= Roderick Carnegie =

Australian businessman (1932–2024)

Sir Roderick Howard Carnegie AC (27 November 1932 – 14 July 2024) was an Australian businessman, primarily working in the coal industry.

==Life and career==
Carnegie was born in Melbourne on 27 November 1932, the eldest child and only son of Douglas and Margaret Carnegie (née Allen). He was educated at Geelong Grammar, Trinity College at the University of Melbourne (B.Sc. 1954), Oxford (M.A. and Dip. Ag. Ec. 1957) and Harvard (M.B.A. 1959). In the late 1950s, he was president of the Oxford University Boat Club.

In 1958, he became a consultant with McKinsey & Company Inc. in the United States. In 1963, he founded the Australian practice of McKinsey in Melbourne and, in 1967, he returned to New York to become a Director of the company.

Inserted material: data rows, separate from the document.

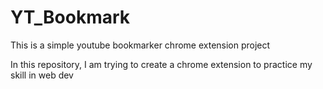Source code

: # YT_Bookmark
This is a simple youtube bookmarker chrome extension project

In this repository, I am trying to create a chrome extension to practice my skill in web dev


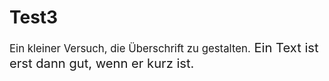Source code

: Test3
=====
<html>
<head>
<big>Ein kleiner Versuch, die Überschrift zu gestalten.<big>
<head>

<body>
Ein Text ist erst dann gut, wenn er kurz ist.
<body>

In 1972, he joined CRA Limited (now Rio Tinto) as finance director, and served as managing director, and as chairman, from 1974 to 1986.

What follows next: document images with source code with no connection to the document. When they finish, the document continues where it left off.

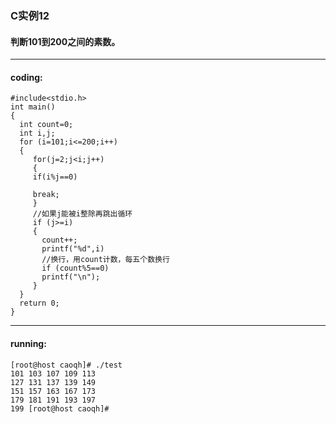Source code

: ###    C实例12

####    判断101到200之间的素数。
----

####    coding:
    #include<stdio.h>
	int main()
	{
	  int count=0;
	  int i,j;
	  for (i=101;i<=200;i++)
	  {
	     for(j=2;j<i;j++)
		 {
		 if(i%j==0)
		 
		 break;
		 }
		 //如果j能被i整除再跳出循环
		 if (j>=i)
		 {
		   count++;
		   printf("%d",i)
		   //换行，用count计数，每五个数换行
		   if (count%5==0)
		   printf("\n");
		 }
	  }
	  return 0;
	}
	
----

####    running:
    [root@host caoqh]# ./test
    101	103	107	109	113	
    127	131	137	139	149	
    151	157	163	167	173	
    179	181	191	193	197	
    199	[root@host caoqh]#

After 1986, he was a director of several companies, including the Australian Advisory Board of General Motors, the CSIRO, the Business Council of Australia, and the Group of Thirty, and was chairman of the Advisory Committee on Relations with Japan.

In the 1978 Queen's Birthday Honours, Carnegie was created a Knight Bachelor "In recognition of service to industry" and, in the 2003 Queen's Birthday Honours, he was awarded Companion of the Order of Australia "in recognition of service to the promotion of innovative leadership and to the development of competitive practices in business, both national and international, and to the community, particularly in the health and arts fields." He was also awarded a Centenary Medal "for service to Australian society in resource development and management".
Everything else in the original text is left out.